What should we do when our children won’t cooperate? This is an issue all parents deal with, including me. I spoke about this topic on Thursday on Greg & Lisa Popcak’s radio program, More2Life, which is produced by Ave Maria Radio. The topic of the show was “Family Habits” — lots of great tips on what makes for a happy, healthy Catholic family. You can listen to the whole show here (Jan 30 show).
So, here’s the skinny on kids & cooperation. I realized at one point that when I complain that one of my children isn’t cooperating, what I usually mean is “my child won’t listen to me” or “my child won’t do what I tell him”. I can become frustrated and angry when my kids won’t “get with the program” especially if I’m in a rush or distracted. I’ve learned that I need to keep the big picture in mind: what I want for my child is for her to experience life as a gift, and this means I protect her dignity at all costs. I could threaten, scream, or bribe my way to cooperation — eventually these tactics will work and our child will do what we want, but the cost is high. The cost is our child’s sense of security and her sense of connection to us.

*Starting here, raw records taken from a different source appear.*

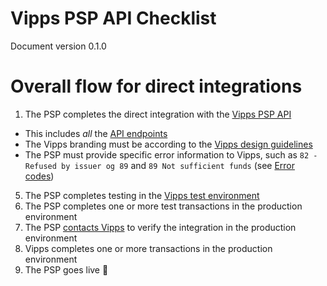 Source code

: # Vipps PSP API Checklist

Document version 0.1.0

# Overall flow for direct integrations

1. The PSP completes the direct integration with the [Vipps PSP API](https://github.com/vippsas/vipps-psp-api)
  - This includes _all_ the [API endpoints](https://vippsas.github.io/vipps-psp-api/)
  - The Vipps branding must be according to the [Vipps design guidelines](https://github.com/vippsas/vipps-design-guidelines)
  - The PSP must provide specific error information to Vipps, such as `82 - Refused by issuer og 89` and `89 Not sufficient funds` (see [Error codes](https://github.com/vippsas/vipps-psp-api#makepayment))
5. The PSP completes testing in the [Vipps test environment](https://github.com/vippsas/vipps-developers#the-vipps-test-environment-mt)
6. The PSP completes one or more test transactions in the production environment
7. The PSP [contacts Vipps](https://github.com/vippsas/vipps-developers/blob/master/contact.md) to verify the integration in the production environment
8. Vipps completes one or more transactions in the production environment
9. The PSP goes live 🎉

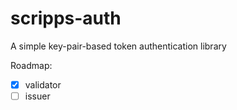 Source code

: # scripps-auth
A simple key-pair-based token authentication library

Roadmap:
- [X] validator
- [ ] issuer
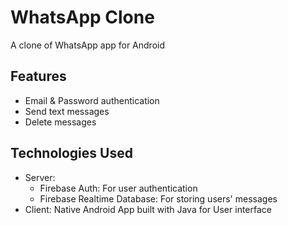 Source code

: # WhatsApp Clone

A clone of WhatsApp app for Android

## Features

- Email & Password authentication
- Send text messages
- Delete messages
## Technologies Used

* Server:	
	* Firebase Auth: For user authentication
	* Firebase Realtime Database: For storing users' messages
* Client: Native Android App built with Java for User interface
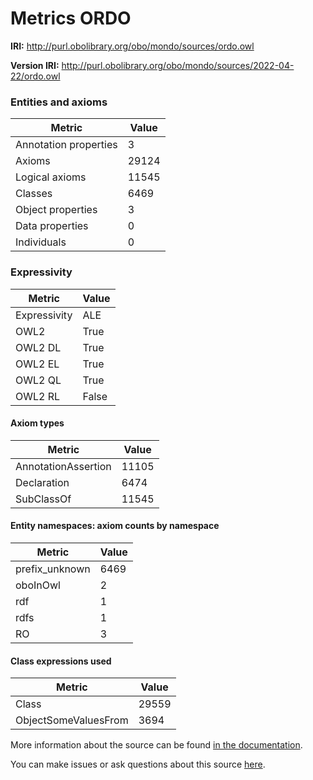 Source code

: # Metrics ORDO

**IRI:** http://purl.obolibrary.org/obo/mondo/sources/ordo.owl

**Version IRI:** http://purl.obolibrary.org/obo/mondo/sources/2022-04-22/ordo.owl

### Entities and axioms

| Metric | Value |
| ------ | ----- |
| Annotation properties | 3 |
| Axioms | 29124 |
| Logical axioms | 11545 |
| Classes | 6469 |
| Object properties | 3 |
| Data properties | 0 |
| Individuals | 0 |


### Expressivity

| Metric | Value |
| ------ | ----- |
| Expressivity | ALE |
| OWL2 | True |
| OWL2 DL | True |
| OWL2 EL | True |
| OWL2 QL | True |
| OWL2 RL | False |

#### Axiom types

| Metric | Value |
| ------ | ----- |
| AnnotationAssertion | 11105 |
| Declaration | 6474 |
| SubClassOf | 11545 |


#### Entity namespaces: axiom counts by namespace

| Metric | Value |
| ------ | ----- |
| prefix_unknown | 6469 |
| oboInOwl | 2 |
| rdf | 1 |
| rdfs | 1 |
| RO | 3 |


#### Class expressions used

| Metric | Value |
| ------ | ----- |
| Class | 29559 |
| ObjectSomeValuesFrom | 3694 |


More information about the source can be found [in the documentation](../sources.md).

You can make issues or ask questions about this source [here](https://github.com/monarch-initiative/mondo-ingest/issues).


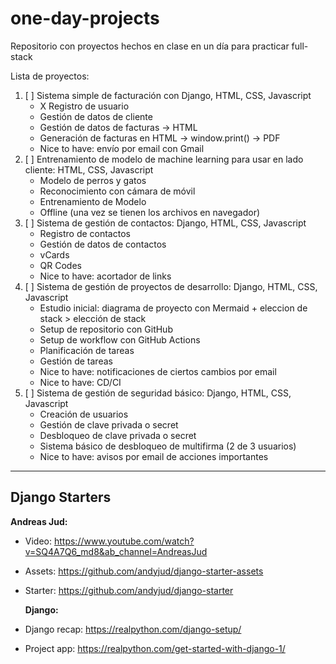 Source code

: # one-day-projects

Repositorio con proyectos hechos en clase en un día para practicar full-stack

Lista de proyectos:

1. [ ] Sistema simple de facturación con Django, HTML, CSS, Javascript
   - X Registro de usuario
   - Gestión de datos de cliente
   - Gestión de datos de facturas -> HTML
   - Generación de facturas en HTML -> window.print() -> PDF
   - Nice to have: envío por email con Gmail
2. [ ] Entrenamiento de modelo de machine learning para usar en lado cliente: HTML, CSS, Javascript
   - Modelo de perros y gatos
   - Reconocimiento con cámara de móvil
   - Entrenamiento de Modelo
   - Offline (una vez se tienen los archivos en navegador)
3. [ ] Sistema de gestión de contactos: Django, HTML, CSS, Javascript
   - Registro de contactos
   - Gestión de datos de contactos
   - vCards
   - QR Codes
   - Nice to have: acortador de links
4. [ ] Sistema de gestión de proyectos de desarrollo: Django, HTML, CSS, Javascript
   - Estudio inicial: diagrama de proyecto con Mermaid + eleccion de stack > elección de stack
   - Setup de repositorio con GitHub
   - Setup de workflow con GitHub Actions
   - Planificación de tareas
   - Gestión de tareas
   - Nice to have: notificaciones de ciertos cambios por email
   - Nice to have: CD/CI
5. [ ] Sistema de gestión de seguridad básico: Django, HTML, CSS, Javascript
   - Creación de usuarios
   - Gestión de clave privada o secret
   - Desbloqueo de clave privada o secret
   - Sistema básico de desbloqueo de multifirma (2 de 3 usuarios)
   - Nice to have: avisos por email de acciones importantes

---

## Django Starters

   **Andreas Jud:**
 - Video: https://www.youtube.com/watch?v=SQ4A7Q6_md8&ab_channel=AndreasJud
 - Assets: https://github.com/andyjud/django-starter-assets
 - Starter: https://github.com/andyjud/django-starter

   **Django:**
 - Django recap: https://realpython.com/django-setup/ 
 - Project app: https://realpython.com/get-started-with-django-1/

Here are a few things I’ve realized about the true nature of a cooperative child:
1. Cooperate Means Co-Operate
This is the most important tip on raising cooperative children. Kids cooperate when they feel a sense of connection to us before we make a request. If I continue to define “cooperating” as my child just obeying my every command, I am missing the opportunity to live in a discipleship relationship with him. A cooperative relationship is one of respect and mutual giving. To foster this kind of relationship, we can create a family atmosphere in which it’s natural for everyone to work together and to respect each other’s boundaries. Having clear routines and expectations, giving your kids a heads up before a transition, and including them in discussions about household chores will go a long way toward fostering a cooperative family atmosphere. This is giving our kids a “we’re in this together” message rather than “do this now or this punishment will result” message.
2. Our Child’s Will Is a Gift
We should never sacrifice our child’s dignity in order to enforce our request or expectations. Especially with toddlers and preschoolers, they are gaining an awareness of their own power and they are also frequently frustrated by their inability to do exactly what they want. This leads to a clash of wills. We want to guide our child in expressing herself politely, but our child’s will isn’t bad; it isn’t something to fear or quash. The Popcaks in fact explain rightly in their book Parenting with Grace that our child’s “No” and “I don’t want to” now when we’re asking her to put away her toys may be the “NO!” she gives later when somebody offers her drugs. We can help her understand and handle her big emotions when she doesn’t want to do something that we expect of her: Help her rephrase her feelings more respectfully; let her tell you what’s on her mind without fear of punishment.
This leads to my last tip. Find out why your child doesn’t want to comply with your request. Really listen. Is she tired, scared, nervous, annoyed? Give her a chance to express her feelings, affirm her feelings, then explain your feelings and needs. After you’ve heard her out, let her know that you get it: repeat back what she’s told you. (“I know you hate to do the laundry. I feel the same way about it, and I know you’re enjoying relaxing on this wonderful Saturday morning listening to the radio.”) Then explain to her that, while it may not be her favorite thing right now, you all need to do X, and Y will result if you don’t. (“We all need to work together to do the laundry or we won’t have anything to wear tomorrow morning.”) I know this sounds all warm and fuzzy, but it’s just about building respect and preserving connection. It’s amazing the difference in a child’s attitude if she just feels heard. So, listen, respond with empathy, and come up with a solution together. (“Would you like to finish listening to your son first? Great. See you in ten minutes.”)
Raising cooperative children happens before we make a request. It happens in the way we choose to live with them; it happens in those small exchanges of love and respect, in the way we respond to their feelings and frustrations, and how we handle our own frustration. If we focus on the larger picture of how we want to exist in relationship to our children, we can find gentle, effective ways to foster a cooperation.